There is great interest to develop proactive approaches to cyber defense, in which future attack strategies are anticipated and these insights are incorporated into defense designs. This chapter considers the problem of protecting computer networks against intrusions and other disruptions in a proactive manner. We begin by leveraging the coevolutionary relationship between attackers and defenders to derive two new proactive filter-based methods for network defense. The first of these filters is a bipartite graph-based machine learning algorithm that enables information concerning previous attacks to be “transferred” for application against novel attacks, thereby substantially increasing the rate at which defense systems can successfully respond to new attacks. The second approach involves exploiting basic threat information (obtained from, for example, network security analysts) to generate “synthetic” attack data for use in learning appropriate defense actions, resulting in network defenses that are effective against both current and (near) future attacks. The utility of these two filter-based methods is demonstrated by showing that they outperform standard techniques for the task of detecting malicious network activity in two publicly available cyber datasets.
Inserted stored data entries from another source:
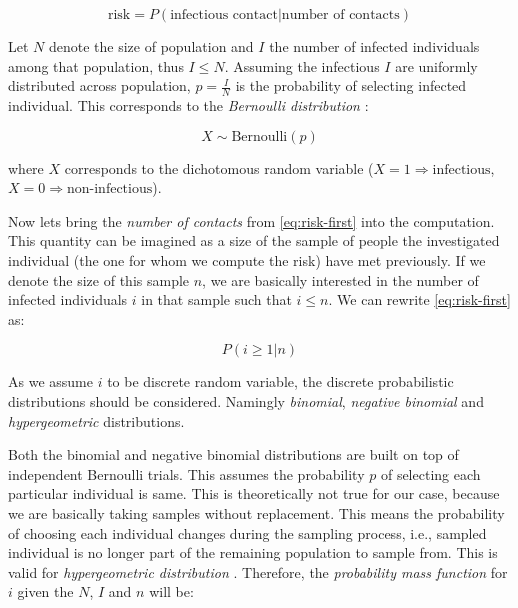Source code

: \documentclass[
  digital, %
  oneside, %
  lof,     %
  lot,     %
]{fithesis4}
\begin{document}
\begin{equation}\label{eq:risk-first}
  \text{risk} = P(\text{infectious contact} | \text{number of contacts})
\end{equation}

Let $N$ denote the size of population and $I$ the number of infected
individuals among that population, thus $I \leq N$.
Assuming the infectious $I$ are uniformly distributed
across population, $p = \frac{I}{N}$ is the probability of
selecting infected individual.
This corresponds to the \textit{Bernoulli 
distribution} \cite{bernoulli-dist}:

\begin{equation}
  X \sim \text{Bernoulli} \left( p \right)
\end{equation}

where $X$ corresponds to the dichotomous random variable
($X = 1 \Rightarrow \text{infectious}$, $X = 0 \Rightarrow \text{non-infectious}$).

Now lets bring the \textit{number of contacts} from 
\eqref{eq:risk-first} into the computation.
This quantity can be imagined as a size of the sample of people
the investigated individual (the one for whom we compute the risk)
have met previously.
If we denote the size of this sample $n$, we are basically interested
in the number of infected individuals $i$ in that sample such 
that $i \leq n$. We can rewrite \eqref{eq:risk-first} as:

\begin{equation}\label{eq:risk-second}
  P(i \geq 1 | n)
\end{equation}

As we assume $i$ to be discrete random variable,
the discrete probabilistic distributions should be considered.
Namingly \textit{binomial}, \textit{negative binomial} and 
\textit{hypergeometric} distributions.

Both the binomial and negative binomial distributions
are built on top of independent Bernoulli trials.
This assumes the probability $p$ of selecting each particular
individual is same.
This is theoretically not true for our case, because we
are basically taking samples without replacement.
This means the probability of choosing each individual
changes during the sampling process, i.e., sampled 
individual is no longer part of the remaining
population to sample from. This is valid for
\textit{hypergeometric distribution} \cite{hypergeometric-dist}.
Therefore, the \textit{probability mass function} for $i$ given the
$N$, $I$ and $n$ will be:
\end{document}
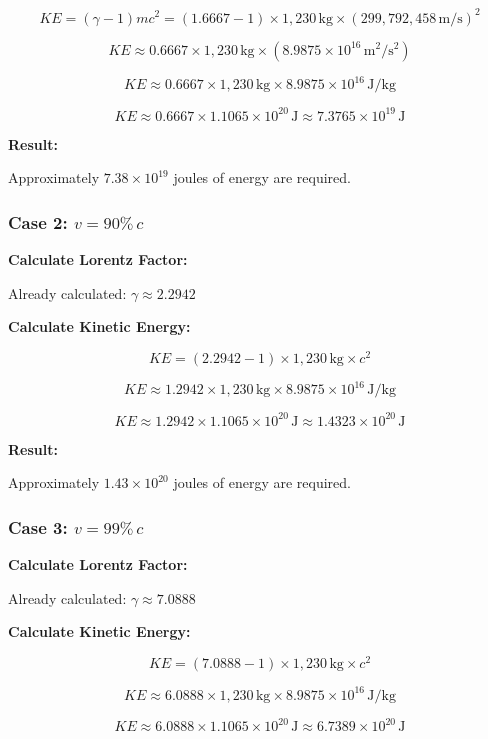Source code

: \documentclass{article}
\begin{document}
\begin{multicols}{2}
\[
KE = (\gamma - 1) m c^2 = (1.6667 - 1) \times 1{,}230\, \text{kg} \times (299{,}792{,}458\, \text{m/s})^2
\]

\[
KE \approx 0.6667 \times 1{,}230\, \text{kg} \times (8.9875 \times 10^{16}\, \text{m}^2/\text{s}^2)
\]

\[
KE \approx 0.6667 \times 1{,}230\, \text{kg} \times 8.9875 \times 10^{16}\, \text{J/kg}
\]

\[
KE \approx 0.6667 \times 1.1065 \times 10^{20}\, \text{J} \approx 7.3765 \times 10^{19}\, \text{J}
\]

\textbf{Result:}

Approximately \( 7.38 \times 10^{19} \) joules of energy are required.

\subsubsection*{Case 2: \( v = 90\% \, c \)}

\textbf{Calculate Lorentz Factor:}

Already calculated: \( \gamma \approx 2.2942 \)

\textbf{Calculate Kinetic Energy:}

\[
KE = (2.2942 - 1) \times 1{,}230\, \text{kg} \times c^2
\]

\[
KE \approx 1.2942 \times 1{,}230\, \text{kg} \times 8.9875 \times 10^{16}\, \text{J/kg}
\]

\[
KE \approx 1.2942 \times 1.1065 \times 10^{20}\, \text{J} \approx 1.4323 \times 10^{20}\, \text{J}
\]

\textbf{Result:}

Approximately \( 1.43 \times 10^{20} \) joules of energy are required.

\subsubsection*{Case 3: \( v = 99\% \, c \)}

\textbf{Calculate Lorentz Factor:}

Already calculated: \( \gamma \approx 7.0888 \)

\textbf{Calculate Kinetic Energy:}

\[
KE = (7.0888 - 1) \times 1{,}230\, \text{kg} \times c^2
\]

\[
KE \approx 6.0888 \times 1{,}230\, \text{kg} \times 8.9875 \times 10^{16}\, \text{J/kg}
\]

\[
KE \approx 6.0888 \times 1.1065 \times 10^{20}\, \text{J} \approx 6.7389 \times 10^{20}\, \text{J}
\]


\end{multicols}
\end{document}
We then consider the problem of anticipating and characterizing impending attack events with sufficient specificity and timeliness to enable mitigating defensive actions to be taken, and propose a novel early warning method as a solution to this problem. The warning method is based upon the fact that certain classes of attacks require the attackers to coordinate their actions, and exploits signatures of this coordination to provide effective attack warning. The potential of the warning-based approach to cyber defense is illustrated through a case study involving politically motivated Internet attacks.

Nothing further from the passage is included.